Okay. And then to the extent that your capital spending includes projects that are outside the existing corridors, or maybe the regulatory process a little bit more challenging, is there an understanding in the industry that there needs to be a more balanced risk sharing mechanism, given how difficult it is to get these project approves, particularly on the regulatory side?

Russell K. Girling -- President and Chief Executive Officer

I think you've seen those kind of constructs you'll come forward on new projects. I mean, the West Coast Canadian LNG projects are a great example of the kind of constructs that are necessary to get through new corridors and to build the capacity to new markets. Those are hard work and heavy lifting and it requires your capacity of many credit-worthy and technically capable parties to actually make them happen. But those are examples of things that you can see, can come together and the kinds of constructs that are put together and make them happen.

Similarly, our pipeline through to Mexico, those are transformational for our company, but also for Continental flow of commodities and natural gas, in particular, and the kinds of constructs that you have to put together to make those work. So we think there is still out there, but obviously the marketplace -- your question is aware of the risks and how to mitigate manage those risks as a partnership as opposed to the kind of approaches we might have had historically.

Robert Catellier -- CIBC Capital Markets -- Analyst

Okay. And then just my last question here, are you in a position to quantify the potential financial impact from the Columbia rate settlement if it's approved as envisioned?
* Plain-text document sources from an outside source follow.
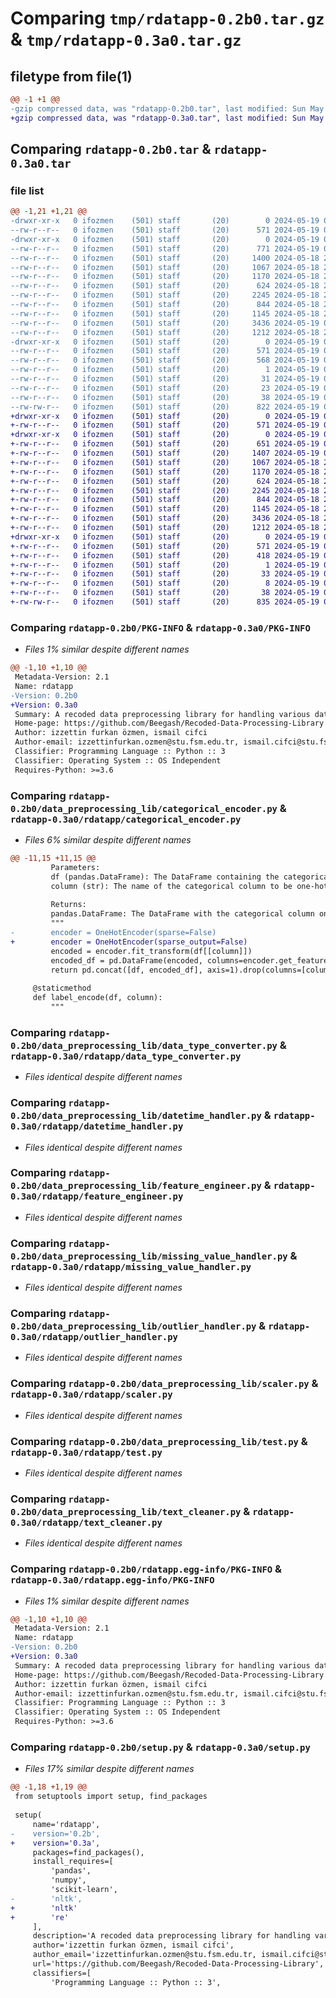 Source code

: # Comparing `tmp/rdatapp-0.2b0.tar.gz` & `tmp/rdatapp-0.3a0.tar.gz`

## filetype from file(1)

```diff
@@ -1 +1 @@
-gzip compressed data, was "rdatapp-0.2b0.tar", last modified: Sun May 19 00:46:56 2024, max compression
+gzip compressed data, was "rdatapp-0.3a0.tar", last modified: Sun May 19 01:24:21 2024, max compression
```

## Comparing `rdatapp-0.2b0.tar` & `rdatapp-0.3a0.tar`

### file list

```diff
@@ -1,21 +1,21 @@
-drwxr-xr-x   0 ifozmen    (501) staff       (20)        0 2024-05-19 00:46:56.579629 rdatapp-0.2b0/
--rw-r--r--   0 ifozmen    (501) staff       (20)      571 2024-05-19 00:46:56.579460 rdatapp-0.2b0/PKG-INFO
-drwxr-xr-x   0 ifozmen    (501) staff       (20)        0 2024-05-19 00:46:56.578344 rdatapp-0.2b0/data_preprocessing_lib/
--rw-r--r--   0 ifozmen    (501) staff       (20)      771 2024-05-19 00:15:02.000000 rdatapp-0.2b0/data_preprocessing_lib/__init__.py
--rw-r--r--   0 ifozmen    (501) staff       (20)     1400 2024-05-18 22:29:37.000000 rdatapp-0.2b0/data_preprocessing_lib/categorical_encoder.py
--rw-r--r--   0 ifozmen    (501) staff       (20)     1067 2024-05-18 22:01:35.000000 rdatapp-0.2b0/data_preprocessing_lib/data_type_converter.py
--rw-r--r--   0 ifozmen    (501) staff       (20)     1170 2024-05-18 22:04:22.000000 rdatapp-0.2b0/data_preprocessing_lib/datetime_handler.py
--rw-r--r--   0 ifozmen    (501) staff       (20)      624 2024-05-18 22:04:31.000000 rdatapp-0.2b0/data_preprocessing_lib/feature_engineer.py
--rw-r--r--   0 ifozmen    (501) staff       (20)     2245 2024-05-18 21:48:09.000000 rdatapp-0.2b0/data_preprocessing_lib/missing_value_handler.py
--rw-r--r--   0 ifozmen    (501) staff       (20)      844 2024-05-18 22:01:04.000000 rdatapp-0.2b0/data_preprocessing_lib/outlier_handler.py
--rw-r--r--   0 ifozmen    (501) staff       (20)     1145 2024-05-18 21:56:43.000000 rdatapp-0.2b0/data_preprocessing_lib/scaler.py
--rw-r--r--   0 ifozmen    (501) staff       (20)     3436 2024-05-19 00:23:55.000000 rdatapp-0.2b0/data_preprocessing_lib/test.py
--rw-r--r--   0 ifozmen    (501) staff       (20)     1212 2024-05-18 21:57:57.000000 rdatapp-0.2b0/data_preprocessing_lib/text_cleaner.py
-drwxr-xr-x   0 ifozmen    (501) staff       (20)        0 2024-05-19 00:46:56.579153 rdatapp-0.2b0/rdatapp.egg-info/
--rw-r--r--   0 ifozmen    (501) staff       (20)      571 2024-05-19 00:46:56.000000 rdatapp-0.2b0/rdatapp.egg-info/PKG-INFO
--rw-r--r--   0 ifozmen    (501) staff       (20)      568 2024-05-19 00:46:56.000000 rdatapp-0.2b0/rdatapp.egg-info/SOURCES.txt
--rw-r--r--   0 ifozmen    (501) staff       (20)        1 2024-05-19 00:46:56.000000 rdatapp-0.2b0/rdatapp.egg-info/dependency_links.txt
--rw-r--r--   0 ifozmen    (501) staff       (20)       31 2024-05-19 00:46:56.000000 rdatapp-0.2b0/rdatapp.egg-info/requires.txt
--rw-r--r--   0 ifozmen    (501) staff       (20)       23 2024-05-19 00:46:56.000000 rdatapp-0.2b0/rdatapp.egg-info/top_level.txt
--rw-r--r--   0 ifozmen    (501) staff       (20)       38 2024-05-19 00:46:56.579688 rdatapp-0.2b0/setup.cfg
--rw-rw-r--   0 ifozmen    (501) staff       (20)      822 2024-05-19 00:46:45.000000 rdatapp-0.2b0/setup.py
+drwxr-xr-x   0 ifozmen    (501) staff       (20)        0 2024-05-19 01:24:21.366704 rdatapp-0.3a0/
+-rw-r--r--   0 ifozmen    (501) staff       (20)      571 2024-05-19 01:24:21.366584 rdatapp-0.3a0/PKG-INFO
+drwxr-xr-x   0 ifozmen    (501) staff       (20)        0 2024-05-19 01:24:21.365796 rdatapp-0.3a0/rdatapp/
+-rw-r--r--   0 ifozmen    (501) staff       (20)      651 2024-05-19 01:23:55.000000 rdatapp-0.3a0/rdatapp/__init__.py
+-rw-r--r--   0 ifozmen    (501) staff       (20)     1407 2024-05-19 01:08:24.000000 rdatapp-0.3a0/rdatapp/categorical_encoder.py
+-rw-r--r--   0 ifozmen    (501) staff       (20)     1067 2024-05-18 22:01:35.000000 rdatapp-0.3a0/rdatapp/data_type_converter.py
+-rw-r--r--   0 ifozmen    (501) staff       (20)     1170 2024-05-18 22:04:22.000000 rdatapp-0.3a0/rdatapp/datetime_handler.py
+-rw-r--r--   0 ifozmen    (501) staff       (20)      624 2024-05-18 22:04:31.000000 rdatapp-0.3a0/rdatapp/feature_engineer.py
+-rw-r--r--   0 ifozmen    (501) staff       (20)     2245 2024-05-18 21:48:09.000000 rdatapp-0.3a0/rdatapp/missing_value_handler.py
+-rw-r--r--   0 ifozmen    (501) staff       (20)      844 2024-05-18 22:01:04.000000 rdatapp-0.3a0/rdatapp/outlier_handler.py
+-rw-r--r--   0 ifozmen    (501) staff       (20)     1145 2024-05-18 21:56:43.000000 rdatapp-0.3a0/rdatapp/scaler.py
+-rw-r--r--   0 ifozmen    (501) staff       (20)     3436 2024-05-18 22:47:35.000000 rdatapp-0.3a0/rdatapp/test.py
+-rw-r--r--   0 ifozmen    (501) staff       (20)     1212 2024-05-18 21:57:57.000000 rdatapp-0.3a0/rdatapp/text_cleaner.py
+drwxr-xr-x   0 ifozmen    (501) staff       (20)        0 2024-05-19 01:24:21.366412 rdatapp-0.3a0/rdatapp.egg-info/
+-rw-r--r--   0 ifozmen    (501) staff       (20)      571 2024-05-19 01:24:21.000000 rdatapp-0.3a0/rdatapp.egg-info/PKG-INFO
+-rw-r--r--   0 ifozmen    (501) staff       (20)      418 2024-05-19 01:24:21.000000 rdatapp-0.3a0/rdatapp.egg-info/SOURCES.txt
+-rw-r--r--   0 ifozmen    (501) staff       (20)        1 2024-05-19 01:24:21.000000 rdatapp-0.3a0/rdatapp.egg-info/dependency_links.txt
+-rw-r--r--   0 ifozmen    (501) staff       (20)       33 2024-05-19 01:24:21.000000 rdatapp-0.3a0/rdatapp.egg-info/requires.txt
+-rw-r--r--   0 ifozmen    (501) staff       (20)        8 2024-05-19 01:24:21.000000 rdatapp-0.3a0/rdatapp.egg-info/top_level.txt
+-rw-r--r--   0 ifozmen    (501) staff       (20)       38 2024-05-19 01:24:21.366752 rdatapp-0.3a0/setup.cfg
+-rw-rw-r--   0 ifozmen    (501) staff       (20)      835 2024-05-19 01:24:12.000000 rdatapp-0.3a0/setup.py
```

### Comparing `rdatapp-0.2b0/PKG-INFO` & `rdatapp-0.3a0/PKG-INFO`

 * *Files 1% similar despite different names*

```diff
@@ -1,10 +1,10 @@
 Metadata-Version: 2.1
 Name: rdatapp
-Version: 0.2b0
+Version: 0.3a0
 Summary: A recoded data preprocessing library for handling various data cleaning and transformation tasks. The library includes classes for text cleaning, missing value imputation, one-hot encoding and more.
 Home-page: https://github.com/Beegash/Recoded-Data-Processing-Library
 Author: izzettin furkan özmen, ismail cifci
 Author-email: izzettinfurkan.ozmen@stu.fsm.edu.tr, ismail.cifci@stu.fsm.edu.tr
 Classifier: Programming Language :: Python :: 3
 Classifier: Operating System :: OS Independent
 Requires-Python: >=3.6
```

### Comparing `rdatapp-0.2b0/data_preprocessing_lib/categorical_encoder.py` & `rdatapp-0.3a0/rdatapp/categorical_encoder.py`

 * *Files 6% similar despite different names*

```diff
@@ -11,15 +11,15 @@
         Parameters:
         df (pandas.DataFrame): The DataFrame containing the categorical column.
         column (str): The name of the categorical column to be one-hot encoded.
 
         Returns:
         pandas.DataFrame: The DataFrame with the categorical column one-hot encoded and the original column dropped.
         """
-        encoder = OneHotEncoder(sparse=False)
+        encoder = OneHotEncoder(sparse_output=False)
         encoded = encoder.fit_transform(df[[column]])
         encoded_df = pd.DataFrame(encoded, columns=encoder.get_feature_names_out([column]))
         return pd.concat([df, encoded_df], axis=1).drop(columns=[column])
 
     @staticmethod
     def label_encode(df, column):
         """
```

### Comparing `rdatapp-0.2b0/data_preprocessing_lib/data_type_converter.py` & `rdatapp-0.3a0/rdatapp/data_type_converter.py`

 * *Files identical despite different names*

### Comparing `rdatapp-0.2b0/data_preprocessing_lib/datetime_handler.py` & `rdatapp-0.3a0/rdatapp/datetime_handler.py`

 * *Files identical despite different names*

### Comparing `rdatapp-0.2b0/data_preprocessing_lib/feature_engineer.py` & `rdatapp-0.3a0/rdatapp/feature_engineer.py`

 * *Files identical despite different names*

### Comparing `rdatapp-0.2b0/data_preprocessing_lib/missing_value_handler.py` & `rdatapp-0.3a0/rdatapp/missing_value_handler.py`

 * *Files identical despite different names*

### Comparing `rdatapp-0.2b0/data_preprocessing_lib/outlier_handler.py` & `rdatapp-0.3a0/rdatapp/outlier_handler.py`

 * *Files identical despite different names*

### Comparing `rdatapp-0.2b0/data_preprocessing_lib/scaler.py` & `rdatapp-0.3a0/rdatapp/scaler.py`

 * *Files identical despite different names*

### Comparing `rdatapp-0.2b0/data_preprocessing_lib/test.py` & `rdatapp-0.3a0/rdatapp/test.py`

 * *Files identical despite different names*

### Comparing `rdatapp-0.2b0/data_preprocessing_lib/text_cleaner.py` & `rdatapp-0.3a0/rdatapp/text_cleaner.py`

 * *Files identical despite different names*

### Comparing `rdatapp-0.2b0/rdatapp.egg-info/PKG-INFO` & `rdatapp-0.3a0/rdatapp.egg-info/PKG-INFO`

 * *Files 1% similar despite different names*

```diff
@@ -1,10 +1,10 @@
 Metadata-Version: 2.1
 Name: rdatapp
-Version: 0.2b0
+Version: 0.3a0
 Summary: A recoded data preprocessing library for handling various data cleaning and transformation tasks. The library includes classes for text cleaning, missing value imputation, one-hot encoding and more.
 Home-page: https://github.com/Beegash/Recoded-Data-Processing-Library
 Author: izzettin furkan özmen, ismail cifci
 Author-email: izzettinfurkan.ozmen@stu.fsm.edu.tr, ismail.cifci@stu.fsm.edu.tr
 Classifier: Programming Language :: Python :: 3
 Classifier: Operating System :: OS Independent
 Requires-Python: >=3.6
```

### Comparing `rdatapp-0.2b0/setup.py` & `rdatapp-0.3a0/setup.py`

 * *Files 17% similar despite different names*

```diff
@@ -1,18 +1,19 @@
 from setuptools import setup, find_packages
 
 setup(
     name='rdatapp',
-    version='0.2b',
+    version='0.3a',
     packages=find_packages(),
     install_requires=[
         'pandas',
         'numpy',
         'scikit-learn',
-        'nltk',
+        'nltk'
+        're'
     ],
     description='A recoded data preprocessing library for handling various data cleaning and transformation tasks. The library includes classes for text cleaning, missing value imputation, one-hot encoding and more.',
     author='izzettin furkan özmen, ismail cifci',
     author_email='izzettinfurkan.ozmen@stu.fsm.edu.tr, ismail.cifci@stu.fsm.edu.tr',
     url='https://github.com/Beegash/Recoded-Data-Processing-Library',
     classifiers=[
         'Programming Language :: Python :: 3',
```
Stanley G. Chapman -- Chairman, TC PipeLines GP, Inc. Executive Vice-President and President, U.S. Natural Gas Pipelines T

Yeah, this is Stan. The Columbia Gulf settlement is actually going to be filed today. I think it is relatively straightforward. It's a black box settlement. What you're going to see is a big nameplate increase in terms of max rates increasing by about 20%, but keep in mind, particularly on the Columbia Gulf system, virtually all of our revenues are covered by negotiated or fixed rate contracts, so you're not necessarily going to see a big revenue bump. I would just say that the settlement was very much consistent with what we thought it was going to be, two-year moratorium, 7-year comeback, very straightforward.

Robert Catellier -- CIBC Capital Markets -- Analyst

Okay, thank you.

Operator

Thank you. The next question is from --

Russell K. Girling -- President and Chief Executive Officer

Thanks, Robert.

Operator

The next question is from Praneeth Satish from Wells Fargo. Please go ahead.

Praneeth Satish -- Wells Fargo -- Analyst

Hi, good afternoon. I'm just wondering what kind of demand for gas you're seeing in the Pacific Northwest region? Is the West Path Delivery project in GTN expansion, is that servicing new demand or just kind of displacing other pipelines in the region?

Stanley G. Chapman -- Chairman, TC PipeLines GP, Inc. Executive Vice-President and President, U.S. Natural Gas Pipelines T

So this is, Stan. I can take a start at that, I think of our GTN XPress expansion as at 250,000 a day, going all the way down to Merlin and is ultimately going to serve markets off of the PG&E systems. So I think you'll see a fair amount of gas on gas competition displacing gas that otherwise we come across from the Rockies, but great opportunity for us, it's an in-corridor expansion. It's a compression expansion, we're going to take out some old inefficient compression, put in some new units. That is going to increase reliability, it is going to decrease our Greenhouse gas footprint and provide the expansion capacity that the market needs.

Tracy Robinson -- Executive Vice-President and President Canadian Natural Gas Pipelines

Praneeth, I'll just add a little bit to that. This is a combination of a pull from the market that Stan is talking about and a push from producers. And I think tellingly its 3-year contract terms on average. So it's a pretty compelling statement about the attractiveness of that market.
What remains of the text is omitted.